解剖実習の目標は人体の構造を理解することです。この科目は複雑だし覚えることが多く、かなりきつかったです。

 

試験はいろいろな形態があります。ペーパーが多かったです。 

  • 正しい選択肢を選べという問題
  • 写真中の矢印で指された名称を答える問題
 が代表的でした。
 

ペーパーだけでなく実習試験と呼ばれるものもありました。ご献体のとある箇所に針や糸で印がつけてあり、その名称を答えさせる試験です。

 

答えは解答用紙に書きますが、問題文は一切ありません。解答用紙には(1)や(2)と書いてあるだけです。ご献体には番号が割り振られていて、解答用紙の番号と対応しています。
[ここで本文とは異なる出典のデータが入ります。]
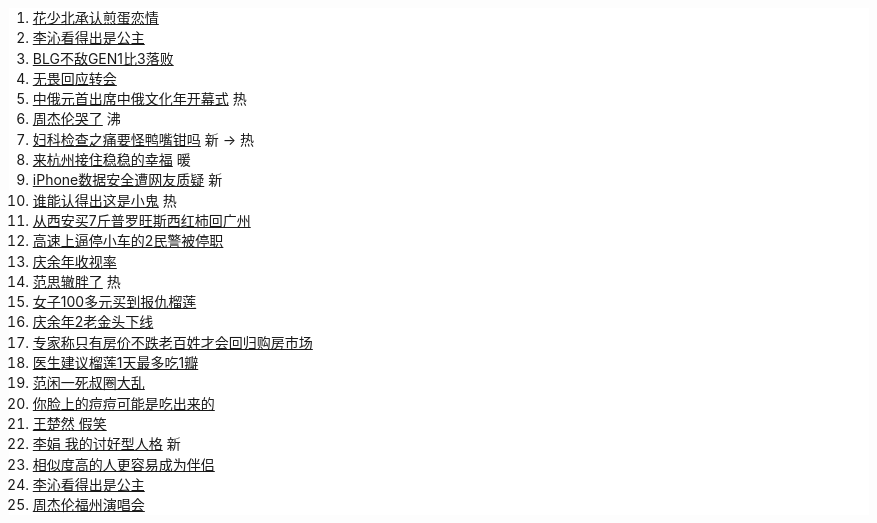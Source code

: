 1. [花少北承认煎蛋恋情](https://s.weibo.com//weibo?q=%23%E8%8A%B1%E5%B0%91%E5%8C%97%E6%89%BF%E8%AE%A4%E7%85%8E%E8%9B%8B%E6%81%8B%E6%83%85%23&t=31&band_rank=47&Refer=top)
1. [李沁看得出是公主](https://s.weibo.com//weibo?q=%23%E6%9D%8E%E6%B2%81%E7%9C%8B%E5%BE%97%E5%87%BA%E6%98%AF%E5%85%AC%E4%B8%BB%23&t=31&band_rank=48&Refer=top)
1. [BLG不敌GEN1比3落败](https://s.weibo.com//weibo?q=%23BLG%E4%B8%8D%E6%95%8CGEN1%E6%AF%943%E8%90%BD%E8%B4%A5%23&t=31&band_rank=49&Refer=top)
1. [无畏回应转会](https://s.weibo.com//weibo?q=%23%E6%97%A0%E7%95%8F%E5%9B%9E%E5%BA%94%E8%BD%AC%E4%BC%9A%23&t=31&band_rank=50&Refer=top)
1. [中俄元首出席中俄文化年开幕式](https://s.weibo.com//weibo?q=%23%E4%B8%AD%E4%BF%84%E5%85%83%E9%A6%96%E5%87%BA%E5%B8%AD%E4%B8%AD%E4%BF%84%E6%96%87%E5%8C%96%E5%B9%B4%E5%BC%80%E5%B9%95%E5%BC%8F%23&Refer=new_time)
   热
1. [周杰伦哭了](https://s.weibo.com//weibo?q=%23%E5%91%A8%E6%9D%B0%E4%BC%A6%E5%93%AD%E4%BA%86%23&t=31&band_rank=4&Refer=top)
   沸
1. [妇科检查之痛要怪鸭嘴钳吗](https://s.weibo.com//weibo?q=%23%E5%A6%87%E7%A7%91%E6%A3%80%E6%9F%A5%E4%B9%8B%E7%97%9B%E8%A6%81%E6%80%AA%E9%B8%AD%E5%98%B4%E9%92%B3%E5%90%97%23&t=31&band_rank=6&Refer=top)
   新 -> 热
1. [来杭州接住稳稳的幸福](https://s.weibo.com//weibo?q=%23%E6%9D%A5%E6%9D%AD%E5%B7%9E%E6%8E%A5%E4%BD%8F%E7%A8%B3%E7%A8%B3%E7%9A%84%E5%B9%B8%E7%A6%8F%23&t=31&band_rank=10&Refer=top)
   暖
1. [iPhone数据安全遭网友质疑](https://s.weibo.com//weibo?q=%23iPhone%E6%95%B0%E6%8D%AE%E5%AE%89%E5%85%A8%E9%81%AD%E7%BD%91%E5%8F%8B%E8%B4%A8%E7%96%91%23&t=31&band_rank=13&Refer=top)
   新
1. [谁能认得出这是小鬼](https://s.weibo.com//weibo?q=%23%E8%B0%81%E8%83%BD%E8%AE%A4%E5%BE%97%E5%87%BA%E8%BF%99%E6%98%AF%E5%B0%8F%E9%AC%BC%23&t=31&band_rank=15&Refer=top)
   热
1. [从西安买7斤普罗旺斯西红柿回广州](https://s.weibo.com//weibo?q=%23%E4%BB%8E%E8%A5%BF%E5%AE%89%E4%B9%B07%E6%96%A4%E6%99%AE%E7%BD%97%E6%97%BA%E6%96%AF%E8%A5%BF%E7%BA%A2%E6%9F%BF%E5%9B%9E%E5%B9%BF%E5%B7%9E%23&t=31&band_rank=16&Refer=top)
1. [高速上逼停小车的2民警被停职](https://s.weibo.com//weibo?q=%23%E9%AB%98%E9%80%9F%E4%B8%8A%E9%80%BC%E5%81%9C%E5%B0%8F%E8%BD%A6%E7%9A%842%E6%B0%91%E8%AD%A6%E8%A2%AB%E5%81%9C%E8%81%8C%23&t=31&band_rank=19&Refer=top)
1. [庆余年收视率](https://s.weibo.com//weibo?q=%23%E5%BA%86%E4%BD%99%E5%B9%B4%E6%94%B6%E8%A7%86%E7%8E%87%23&t=31&band_rank=20&Refer=top)
1. [范思辙胖了](https://s.weibo.com//weibo?q=%23%E8%8C%83%E6%80%9D%E8%BE%99%E8%83%96%E4%BA%86%23&t=31&band_rank=24&Refer=top)
   热
1. [女子100多元买到报仇榴莲](https://s.weibo.com//weibo?q=%23%E5%A5%B3%E5%AD%90100%E5%A4%9A%E5%85%83%E4%B9%B0%E5%88%B0%E6%8A%A5%E4%BB%87%E6%A6%B4%E8%8E%B2%23&t=31&band_rank=26&Refer=top)
1. [庆余年2老金头下线](https://s.weibo.com//weibo?q=%23%E5%BA%86%E4%BD%99%E5%B9%B42%E8%80%81%E9%87%91%E5%A4%B4%E4%B8%8B%E7%BA%BF%23&t=31&band_rank=27&Refer=top)
1. [专家称只有房价不跌老百姓才会回归购房市场](https://s.weibo.com//weibo?q=%23%E4%B8%93%E5%AE%B6%E7%A7%B0%E5%8F%AA%E6%9C%89%E6%88%BF%E4%BB%B7%E4%B8%8D%E8%B7%8C%E8%80%81%E7%99%BE%E5%A7%93%E6%89%8D%E4%BC%9A%E5%9B%9E%E5%BD%92%E8%B4%AD%E6%88%BF%E5%B8%82%E5%9C%BA%23&t=31&band_rank=28&Refer=top)
1. [医生建议榴莲1天最多吃1瓣](https://s.weibo.com//weibo?q=%23%E5%8C%BB%E7%94%9F%E5%BB%BA%E8%AE%AE%E6%A6%B4%E8%8E%B21%E5%A4%A9%E6%9C%80%E5%A4%9A%E5%90%831%E7%93%A3%23&t=31&band_rank=29&Refer=top)
1. [范闲一死叔圈大乱](https://s.weibo.com//weibo?q=%23%E8%8C%83%E9%97%B2%E4%B8%80%E6%AD%BB%E5%8F%94%E5%9C%88%E5%A4%A7%E4%B9%B1%23&t=31&band_rank=30&Refer=top)
1. [你脸上的痘痘可能是吃出来的](https://s.weibo.com//weibo?q=%23%E4%BD%A0%E8%84%B8%E4%B8%8A%E7%9A%84%E7%97%98%E7%97%98%E5%8F%AF%E8%83%BD%E6%98%AF%E5%90%83%E5%87%BA%E6%9D%A5%E7%9A%84%23&t=31&band_rank=32&Refer=top)
1. [王楚然 假笑](https://s.weibo.com//weibo?q=%E7%8E%8B%E6%A5%9A%E7%84%B6%20%E5%81%87%E7%AC%91&t=31&band_rank=33&Refer=top)
1. [李娟 我的讨好型人格](https://s.weibo.com//weibo?q=%E6%9D%8E%E5%A8%9F%20%E6%88%91%E7%9A%84%E8%AE%A8%E5%A5%BD%E5%9E%8B%E4%BA%BA%E6%A0%BC&t=31&band_rank=34&Refer=top)
   新
1. [相似度高的人更容易成为伴侣](https://s.weibo.com//weibo?q=%23%E7%9B%B8%E4%BC%BC%E5%BA%A6%E9%AB%98%E7%9A%84%E4%BA%BA%E6%9B%B4%E5%AE%B9%E6%98%93%E6%88%90%E4%B8%BA%E4%BC%B4%E4%BE%A3%23&t=31&band_rank=35&Refer=top)
1. [李沁看得出是公主](https://s.weibo.com//weibo?q=%23%E6%9D%8E%E6%B2%81%E7%9C%8B%E5%BE%97%E5%87%BA%E6%98%AF%E5%85%AC%E4%B8%BB%23&t=31&band_rank=36&Refer=top)
1. [周杰伦福州演唱会](https://s.weibo.com//weibo?q=%E5%91%A8%E6%9D%B0%E4%BC%A6%E7%A6%8F%E5%B7%9E%E6%BC%94%E5%94%B1%E4%BC%9A&t=31&band_rank=37&Refer=top)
よって記入する場所は決まっています。

 

机に座ってペーパーで受けるような試験ではなく、実際に生の献体を見て答えるテストなのでとても新鮮でした。

 

実習試験の難易度は高かったです。普段の試験は大抵6割以上で合格ですが、この試験は4、5割が合格ラインでした。仮に6割を基準にすると半分以上の生徒が落ちます。それぐらい難しい試験でした。

 

実物の人体は必ずしも教科書のような形や色をしていないことも多かったですね。人の性格は皆同じではなく個性があります。実は体においても同じことがあてはまります。破格と呼ばれる構造に出会うこともありました。

 

www.joji-study.com

 

教科書とは異なった構造と出会う度に、驚いてばかりの自分がいました。

 

解剖班の人数、男女比

解剖班は基本的に4人で構成されます。5人の所もありました。医学部の一学年は約100~120人ですので、25~30班できます。解剖室の台数やご献体の数は限られているので、毎年ほぼ変更ありません。

 

4人の内訳ですが、男子3名女子1名が一般的でした。医学科は殆どの大学で男子の割合が多く、このような形になります。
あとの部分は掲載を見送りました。